Rachelle Sprecher Fraenkel (רחל שפרכר פרנקל, romanized: Raḥel Shprecher Frahnkel; born 1968) is a Torah educator at Nishmat, The Jeanie Schottenstein Center for Advanced Torah Study for Women, and the director of Matan's Hilkhata Institute (Advanced Halakha Program) at Matan Women's Institute for Torah Studies. She became an international speaker after her son, Naftali Fraenkel, was kidnapped and murdered along with two other Israeli teens in 2014.

==Biography==
Fraenkel lives in Nof Ayalon, Israel. She studied at Bar Ilan University, Lindenbaum, Matan, & Nishmat. She serves as a Yoetzet Halacha for families observing the rabbinic laws of niddah, and was in the first graduating class of Matan's Advanced Talmud Institute.

==Political activism==
She was invited to speak at the United Nations Human Rights Council accompanied by the two other mothers: Bat Galim Shaer and Iris Yifrach. According to the New York Times, "She has become an international public figure, traveling to Geneva to speak to a United Nations committee, giving television interviews, meeting Israel's president and prime minister." She received press attention for her response to the hate crime that took place after the boys murder.
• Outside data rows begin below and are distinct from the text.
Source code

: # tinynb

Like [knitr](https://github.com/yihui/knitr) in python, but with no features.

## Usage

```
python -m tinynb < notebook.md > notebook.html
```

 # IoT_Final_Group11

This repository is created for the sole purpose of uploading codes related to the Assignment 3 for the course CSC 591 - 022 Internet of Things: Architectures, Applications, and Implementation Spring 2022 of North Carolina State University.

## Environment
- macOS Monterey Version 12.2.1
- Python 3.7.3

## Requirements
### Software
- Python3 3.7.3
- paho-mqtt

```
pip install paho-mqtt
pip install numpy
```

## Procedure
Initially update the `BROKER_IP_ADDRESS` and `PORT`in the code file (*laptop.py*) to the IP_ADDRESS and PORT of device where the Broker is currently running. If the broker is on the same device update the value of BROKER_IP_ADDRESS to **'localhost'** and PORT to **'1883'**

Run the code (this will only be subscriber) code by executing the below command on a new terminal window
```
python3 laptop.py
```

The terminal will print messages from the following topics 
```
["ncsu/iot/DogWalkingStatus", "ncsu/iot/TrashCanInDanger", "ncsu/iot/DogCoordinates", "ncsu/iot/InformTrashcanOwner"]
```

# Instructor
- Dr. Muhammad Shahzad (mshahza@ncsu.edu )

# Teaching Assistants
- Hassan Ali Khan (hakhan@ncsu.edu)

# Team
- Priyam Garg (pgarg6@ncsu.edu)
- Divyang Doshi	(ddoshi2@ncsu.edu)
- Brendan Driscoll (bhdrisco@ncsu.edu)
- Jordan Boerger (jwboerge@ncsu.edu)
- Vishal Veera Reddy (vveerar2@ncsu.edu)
At her son's funeral, Ha'aretz reported: "When Rachelle Fraenkel recited the Kaddish, the chief rabbi said 'Amen': The Mourner's Kaddish has never before been recited in public in Israel by an Orthodox woman of such stature and in front of cameras." (In Israel, it is not common for Orthodox woman to recite the mourner's Kaddish prayer.) The article said:Rachelle Fraenkel became a public leader, a national heroine, and, just as important, a religious heroine as well, over the 18 days that her son and his friends were missing. Both men and women looked up to her because of her restraint, her faith, and the profound statements she made about the prayers being offered for the three boys' return. Her statement to the young children she met at the Western Wall that, "God is not our employee", revealed a new religious language.

In November 2014, she spoke at an alternative rally in Tel Aviv commemorating the assassination of Yitzhak Rabin.

On January 1, 2015, The Jerusalem Unity Prize was announced, in memory of the slain teenagers, with Fraenkel as one of the prize judges.

In 2019 Fraenkel was honored as one of the torchbearers in the national Israeli Independence Day ceremony.